• [What you will do]: Only the text belongs in the answer: every line of the records below, transcribed exactly.

• [Data shown]:
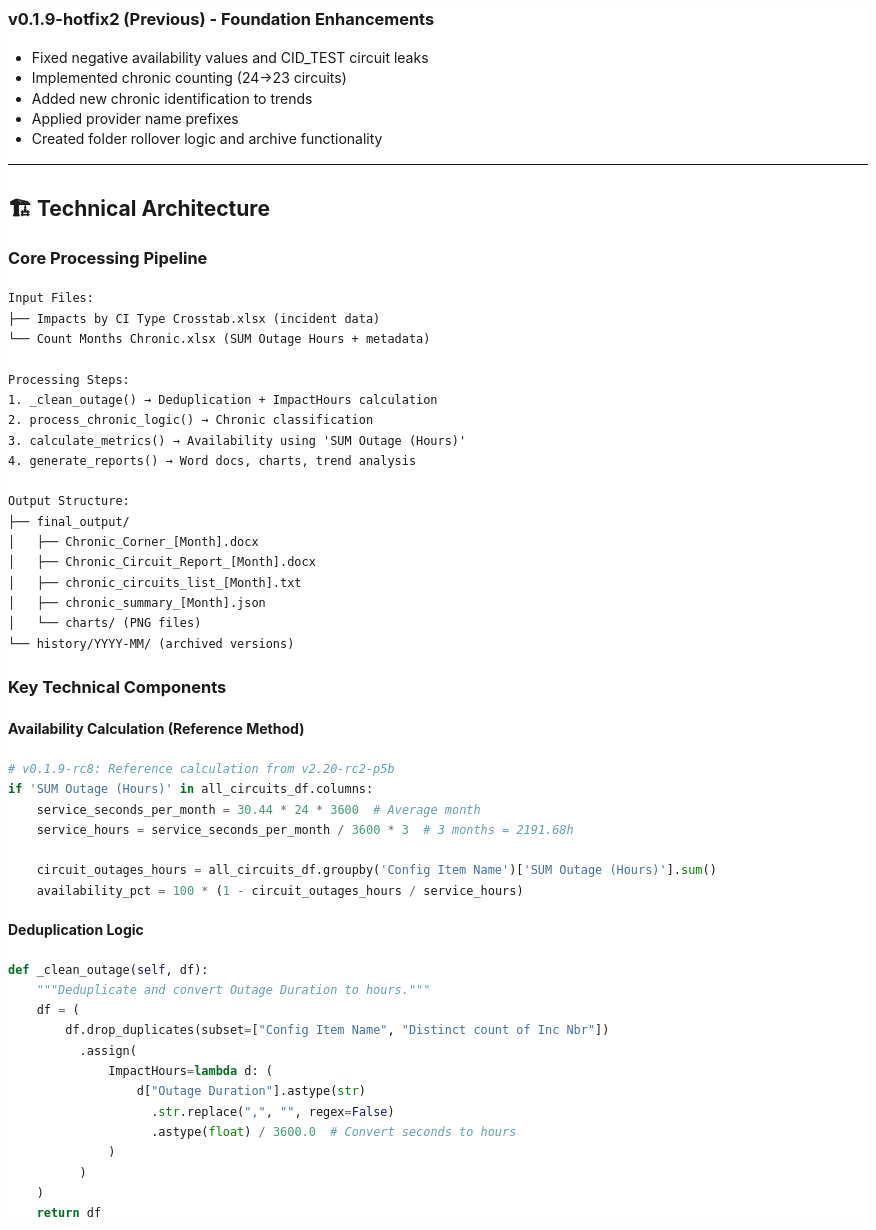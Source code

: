 ### **v0.1.9-hotfix2 (Previous) - Foundation Enhancements**
- Fixed negative availability values and CID_TEST circuit leaks
- Implemented chronic counting (24→23 circuits) 
- Added new chronic identification to trends
- Applied provider name prefixes
- Created folder rollover logic and archive functionality

---

## 🏗️ **Technical Architecture**

### **Core Processing Pipeline**

```
Input Files:
├── Impacts by CI Type Crosstab.xlsx (incident data)
└── Count Months Chronic.xlsx (SUM Outage Hours + metadata)

Processing Steps:
1. _clean_outage() → Deduplication + ImpactHours calculation
2. process_chronic_logic() → Chronic classification 
3. calculate_metrics() → Availability using 'SUM Outage (Hours)'
4. generate_reports() → Word docs, charts, trend analysis

Output Structure:
├── final_output/
│   ├── Chronic_Corner_[Month].docx
│   ├── Chronic_Circuit_Report_[Month].docx
│   ├── chronic_circuits_list_[Month].txt
│   ├── chronic_summary_[Month].json
│   └── charts/ (PNG files)
└── history/YYYY-MM/ (archived versions)
```

### **Key Technical Components**

#### **Availability Calculation (Reference Method)**
```python
# v0.1.9-rc8: Reference calculation from v2.20-rc2-p5b
if 'SUM Outage (Hours)' in all_circuits_df.columns:
    service_seconds_per_month = 30.44 * 24 * 3600  # Average month
    service_hours = service_seconds_per_month / 3600 * 3  # 3 months = 2191.68h
    
    circuit_outages_hours = all_circuits_df.groupby('Config Item Name')['SUM Outage (Hours)'].sum()
    availability_pct = 100 * (1 - circuit_outages_hours / service_hours)
```

#### **Deduplication Logic**
```python
def _clean_outage(self, df):
    """Deduplicate and convert Outage Duration to hours."""
    df = (
        df.drop_duplicates(subset=["Config Item Name", "Distinct count of Inc Nbr"])
          .assign(
              ImpactHours=lambda d: (
                  d["Outage Duration"].astype(str)
                    .str.replace(",", "", regex=False)
                    .astype(float) / 3600.0  # Convert seconds to hours
              )
          )
    )
    return df
```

• [Finished task]:
Source code

: ### **v0.1.9-hotfix2 (Previous) - Foundation Enhancements**
- Fixed negative availability values and CID_TEST circuit leaks
- Implemented chronic counting (24→23 circuits) 
- Added new chronic identification to trends
- Applied provider name prefixes
- Created folder rollover logic and archive functionality

---

## 🏗️ **Technical Architecture**

### **Core Processing Pipeline**

```
Input Files:
├── Impacts by CI Type Crosstab.xlsx (incident data)
└── Count Months Chronic.xlsx (SUM Outage Hours + metadata)

Processing Steps:
1. _clean_outage() → Deduplication + ImpactHours calculation
2. process_chronic_logic() → Chronic classification 
3. calculate_metrics() → Availability using 'SUM Outage (Hours)'
4. generate_reports() → Word docs, charts, trend analysis

Output Structure:
├── final_output/
│   ├── Chronic_Corner_[Month].docx
│   ├── Chronic_Circuit_Report_[Month].docx
│   ├── chronic_circuits_list_[Month].txt
│   ├── chronic_summary_[Month].json
│   └── charts/ (PNG files)
└── history/YYYY-MM/ (archived versions)
```

### **Key Technical Components**

#### **Availability Calculation (Reference Method)**
```python
# v0.1.9-rc8: Reference calculation from v2.20-rc2-p5b
if 'SUM Outage (Hours)' in all_circuits_df.columns:
    service_seconds_per_month = 30.44 * 24 * 3600  # Average month
    service_hours = service_seconds_per_month / 3600 * 3  # 3 months = 2191.68h
    
    circuit_outages_hours = all_circuits_df.groupby('Config Item Name')['SUM Outage (Hours)'].sum()
    availability_pct = 100 * (1 - circuit_outages_hours / service_hours)
```

#### **Deduplication Logic**
```python
def _clean_outage(self, df):
    """Deduplicate and convert Outage Duration to hours."""
    df = (
        df.drop_duplicates(subset=["Config Item Name", "Distinct count of Inc Nbr"])
          .assign(
              ImpactHours=lambda d: (
                  d["Outage Duration"].astype(str)
                    .str.replace(",", "", regex=False)
                    .astype(float) / 3600.0  # Convert seconds to hours
              )
          )
    )
    return df
```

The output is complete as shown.